Task instructions: Reproduce the material that follows, keeping every line exactly as it is.

※ ※ ※

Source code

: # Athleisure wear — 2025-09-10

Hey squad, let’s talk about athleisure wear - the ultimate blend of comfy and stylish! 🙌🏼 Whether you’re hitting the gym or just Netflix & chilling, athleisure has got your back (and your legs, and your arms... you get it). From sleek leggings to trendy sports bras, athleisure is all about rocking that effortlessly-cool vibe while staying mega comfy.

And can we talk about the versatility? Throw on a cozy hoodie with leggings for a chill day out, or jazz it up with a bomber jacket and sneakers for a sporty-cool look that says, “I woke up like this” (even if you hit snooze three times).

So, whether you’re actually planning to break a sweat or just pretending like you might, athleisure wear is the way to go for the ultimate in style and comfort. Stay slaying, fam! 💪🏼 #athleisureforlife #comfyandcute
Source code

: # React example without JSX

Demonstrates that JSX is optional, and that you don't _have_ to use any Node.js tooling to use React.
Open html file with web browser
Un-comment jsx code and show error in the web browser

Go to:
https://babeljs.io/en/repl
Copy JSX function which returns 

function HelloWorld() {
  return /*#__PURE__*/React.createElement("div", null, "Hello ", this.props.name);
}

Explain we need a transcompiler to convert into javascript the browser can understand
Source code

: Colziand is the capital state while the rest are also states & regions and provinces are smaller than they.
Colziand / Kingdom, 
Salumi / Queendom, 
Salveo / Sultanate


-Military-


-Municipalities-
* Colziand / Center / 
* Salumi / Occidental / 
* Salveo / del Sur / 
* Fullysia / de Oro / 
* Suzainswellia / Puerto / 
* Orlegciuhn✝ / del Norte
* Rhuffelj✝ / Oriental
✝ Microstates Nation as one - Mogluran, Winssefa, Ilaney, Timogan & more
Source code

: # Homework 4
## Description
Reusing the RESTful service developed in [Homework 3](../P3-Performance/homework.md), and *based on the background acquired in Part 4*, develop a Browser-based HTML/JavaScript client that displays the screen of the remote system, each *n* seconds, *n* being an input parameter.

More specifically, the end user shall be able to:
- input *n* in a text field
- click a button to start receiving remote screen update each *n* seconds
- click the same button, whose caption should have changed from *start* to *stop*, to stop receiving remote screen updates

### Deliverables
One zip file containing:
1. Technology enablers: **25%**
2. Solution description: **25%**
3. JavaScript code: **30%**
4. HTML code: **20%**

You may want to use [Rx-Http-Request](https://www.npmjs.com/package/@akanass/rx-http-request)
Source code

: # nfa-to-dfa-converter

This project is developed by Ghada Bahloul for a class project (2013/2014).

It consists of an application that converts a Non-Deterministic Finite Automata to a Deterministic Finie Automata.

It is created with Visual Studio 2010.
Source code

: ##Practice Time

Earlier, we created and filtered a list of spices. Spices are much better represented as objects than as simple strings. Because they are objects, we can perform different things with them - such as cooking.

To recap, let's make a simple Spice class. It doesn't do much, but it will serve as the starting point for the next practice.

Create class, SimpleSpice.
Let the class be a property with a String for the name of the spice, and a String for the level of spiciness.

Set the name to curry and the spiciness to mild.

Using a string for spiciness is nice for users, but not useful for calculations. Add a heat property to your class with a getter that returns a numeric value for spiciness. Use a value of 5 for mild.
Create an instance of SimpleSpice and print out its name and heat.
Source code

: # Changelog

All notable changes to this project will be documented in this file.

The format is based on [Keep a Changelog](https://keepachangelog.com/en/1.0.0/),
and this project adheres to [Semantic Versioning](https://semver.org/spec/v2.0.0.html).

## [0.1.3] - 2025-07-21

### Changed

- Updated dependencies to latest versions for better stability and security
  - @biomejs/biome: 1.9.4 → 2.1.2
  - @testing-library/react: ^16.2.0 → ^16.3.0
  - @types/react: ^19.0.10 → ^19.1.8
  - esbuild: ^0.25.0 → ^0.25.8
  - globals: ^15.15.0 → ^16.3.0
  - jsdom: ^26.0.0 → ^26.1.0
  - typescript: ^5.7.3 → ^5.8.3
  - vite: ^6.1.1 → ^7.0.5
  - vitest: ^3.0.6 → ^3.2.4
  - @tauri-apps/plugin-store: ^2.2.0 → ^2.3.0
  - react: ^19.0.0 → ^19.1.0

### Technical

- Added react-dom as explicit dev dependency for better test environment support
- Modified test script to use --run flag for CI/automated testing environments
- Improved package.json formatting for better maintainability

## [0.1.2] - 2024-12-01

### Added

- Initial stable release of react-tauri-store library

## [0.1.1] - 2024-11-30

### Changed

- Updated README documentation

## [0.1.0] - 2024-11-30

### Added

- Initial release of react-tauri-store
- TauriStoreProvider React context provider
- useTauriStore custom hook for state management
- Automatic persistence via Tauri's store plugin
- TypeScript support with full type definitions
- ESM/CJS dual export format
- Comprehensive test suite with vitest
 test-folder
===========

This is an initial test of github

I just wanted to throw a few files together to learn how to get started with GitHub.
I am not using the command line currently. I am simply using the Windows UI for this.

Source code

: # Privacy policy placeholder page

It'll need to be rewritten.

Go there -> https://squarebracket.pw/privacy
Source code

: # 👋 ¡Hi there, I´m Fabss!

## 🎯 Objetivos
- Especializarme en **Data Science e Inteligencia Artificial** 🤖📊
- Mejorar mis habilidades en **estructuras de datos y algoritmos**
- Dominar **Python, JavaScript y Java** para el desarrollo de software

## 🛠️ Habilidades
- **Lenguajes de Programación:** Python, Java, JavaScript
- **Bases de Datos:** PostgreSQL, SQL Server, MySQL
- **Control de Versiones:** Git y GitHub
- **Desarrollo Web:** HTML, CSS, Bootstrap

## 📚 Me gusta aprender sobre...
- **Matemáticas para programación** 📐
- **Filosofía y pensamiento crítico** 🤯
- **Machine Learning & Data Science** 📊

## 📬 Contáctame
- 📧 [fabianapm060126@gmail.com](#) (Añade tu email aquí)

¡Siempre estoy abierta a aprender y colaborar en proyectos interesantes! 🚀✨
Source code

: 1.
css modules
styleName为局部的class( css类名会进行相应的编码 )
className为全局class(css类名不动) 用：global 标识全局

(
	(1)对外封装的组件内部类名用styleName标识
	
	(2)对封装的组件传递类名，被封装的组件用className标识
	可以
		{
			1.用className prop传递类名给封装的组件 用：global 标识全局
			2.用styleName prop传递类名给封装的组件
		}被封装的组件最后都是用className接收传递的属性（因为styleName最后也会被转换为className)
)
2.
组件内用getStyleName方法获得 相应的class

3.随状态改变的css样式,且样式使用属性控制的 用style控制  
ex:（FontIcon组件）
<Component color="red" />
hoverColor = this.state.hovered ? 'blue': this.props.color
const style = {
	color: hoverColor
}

※ ※ ※

Final answer:
Source code

: # Athleisure wear — 2025-09-10

Hey squad, let’s talk about athleisure wear - the ultimate blend of comfy and stylish! 🙌🏼 Whether you’re hitting the gym or just Netflix & chilling, athleisure has got your back (and your legs, and your arms... you get it). From sleek leggings to trendy sports bras, athleisure is all about rocking that effortlessly-cool vibe while staying mega comfy.

And can we talk about the versatility? Throw on a cozy hoodie with leggings for a chill day out, or jazz it up with a bomber jacket and sneakers for a sporty-cool look that says, “I woke up like this” (even if you hit snooze three times).

So, whether you’re actually planning to break a sweat or just pretending like you might, athleisure wear is the way to go for the ultimate in style and comfort. Stay slaying, fam! 💪🏼 #athleisureforlife #comfyandcute
Source code

: # React example without JSX

Demonstrates that JSX is optional, and that you don't _have_ to use any Node.js tooling to use React.
Open html file with web browser
Un-comment jsx code and show error in the web browser

Go to:
https://babeljs.io/en/repl
Copy JSX function which returns 

function HelloWorld() {
  return /*#__PURE__*/React.createElement("div", null, "Hello ", this.props.name);
}

Explain we need a transcompiler to convert into javascript the browser can understand
Source code

: Colziand is the capital state while the rest are also states & regions and provinces are smaller than they.
Colziand / Kingdom, 
Salumi / Queendom, 
Salveo / Sultanate


-Military-


-Municipalities-
* Colziand / Center / 
* Salumi / Occidental / 
* Salveo / del Sur / 
* Fullysia / de Oro / 
* Suzainswellia / Puerto / 
* Orlegciuhn✝ / del Norte
* Rhuffelj✝ / Oriental
✝ Microstates Nation as one - Mogluran, Winssefa, Ilaney, Timogan & more
Source code

: # Homework 4
## Description
Reusing the RESTful service developed in [Homework 3](../P3-Performance/homework.md), and *based on the background acquired in Part 4*, develop a Browser-based HTML/JavaScript client that displays the screen of the remote system, each *n* seconds, *n* being an input parameter.

More specifically, the end user shall be able to:
- input *n* in a text field
- click a button to start receiving remote screen update each *n* seconds
- click the same button, whose caption should have changed from *start* to *stop*, to stop receiving remote screen updates

### Deliverables
One zip file containing:
1. Technology enablers: **25%**
2. Solution description: **25%**
3. JavaScript code: **30%**
4. HTML code: **20%**

You may want to use [Rx-Http-Request](https://www.npmjs.com/package/@akanass/rx-http-request)
Source code

: # nfa-to-dfa-converter

This project is developed by Ghada Bahloul for a class project (2013/2014).

It consists of an application that converts a Non-Deterministic Finite Automata to a Deterministic Finie Automata.

It is created with Visual Studio 2010.
Source code

: ##Practice Time

Earlier, we created and filtered a list of spices. Spices are much better represented as objects than as simple strings. Because they are objects, we can perform different things with them - such as cooking.

To recap, let's make a simple Spice class. It doesn't do much, but it will serve as the starting point for the next practice.

Create class, SimpleSpice.
Let the class be a property with a String for the name of the spice, and a String for the level of spiciness.

Set the name to curry and the spiciness to mild.

Using a string for spiciness is nice for users, but not useful for calculations. Add a heat property to your class with a getter that returns a numeric value for spiciness. Use a value of 5 for mild.
Create an instance of SimpleSpice and print out its name and heat.
Source code

: # Changelog

All notable changes to this project will be documented in this file.

The format is based on [Keep a Changelog](https://keepachangelog.com/en/1.0.0/),
and this project adheres to [Semantic Versioning](https://semver.org/spec/v2.0.0.html).

## [0.1.3] - 2025-07-21

### Changed

- Updated dependencies to latest versions for better stability and security
  - @biomejs/biome: 1.9.4 → 2.1.2
  - @testing-library/react: ^16.2.0 → ^16.3.0
  - @types/react: ^19.0.10 → ^19.1.8
  - esbuild: ^0.25.0 → ^0.25.8
  - globals: ^15.15.0 → ^16.3.0
  - jsdom: ^26.0.0 → ^26.1.0
  - typescript: ^5.7.3 → ^5.8.3
  - vite: ^6.1.1 → ^7.0.5
  - vitest: ^3.0.6 → ^3.2.4
  - @tauri-apps/plugin-store: ^2.2.0 → ^2.3.0
  - react: ^19.0.0 → ^19.1.0

### Technical

- Added react-dom as explicit dev dependency for better test environment support
- Modified test script to use --run flag for CI/automated testing environments
- Improved package.json formatting for better maintainability

## [0.1.2] - 2024-12-01

### Added

- Initial stable release of react-tauri-store library

## [0.1.1] - 2024-11-30

### Changed

- Updated README documentation

## [0.1.0] - 2024-11-30

### Added

- Initial release of react-tauri-store
- TauriStoreProvider React context provider
- useTauriStore custom hook for state management
- Automatic persistence via Tauri's store plugin
- TypeScript support with full type definitions
- ESM/CJS dual export format
- Comprehensive test suite with vitest
 test-folder
===========

This is an initial test of github

I just wanted to throw a few files together to learn how to get started with GitHub.
I am not using the command line currently. I am simply using the Windows UI for this.

Source code

: # Privacy policy placeholder page

It'll need to be rewritten.

Go there -> https://squarebracket.pw/privacy
Source code

: # 👋 ¡Hi there, I´m Fabss!

## 🎯 Objetivos
- Especializarme en **Data Science e Inteligencia Artificial** 🤖📊
- Mejorar mis habilidades en **estructuras de datos y algoritmos**
- Dominar **Python, JavaScript y Java** para el desarrollo de software

## 🛠️ Habilidades
- **Lenguajes de Programación:** Python, Java, JavaScript
- **Bases de Datos:** PostgreSQL, SQL Server, MySQL
- **Control de Versiones:** Git y GitHub
- **Desarrollo Web:** HTML, CSS, Bootstrap

## 📚 Me gusta aprender sobre...
- **Matemáticas para programación** 📐
- **Filosofía y pensamiento crítico** 🤯
- **Machine Learning & Data Science** 📊

## 📬 Contáctame
- 📧 [fabianapm060126@gmail.com](#) (Añade tu email aquí)

¡Siempre estoy abierta a aprender y colaborar en proyectos interesantes! 🚀✨
Source code

: 1.
css modules
styleName为局部的class( css类名会进行相应的编码 )
className为全局class(css类名不动) 用：global 标识全局

(
	(1)对外封装的组件内部类名用styleName标识
	
	(2)对封装的组件传递类名，被封装的组件用className标识
	可以
		{
			1.用className prop传递类名给封装的组件 用：global 标识全局
			2.用styleName prop传递类名给封装的组件
		}被封装的组件最后都是用className接收传递的属性（因为styleName最后也会被转换为className)
)
2.
组件内用getStyleName方法获得 相应的class

3.随状态改变的css样式,且样式使用属性控制的 用style控制  
ex:（FontIcon组件）
<Component color="red" />
hoverColor = this.state.hovered ? 'blue': this.props.color
const style = {
	color: hoverColor
}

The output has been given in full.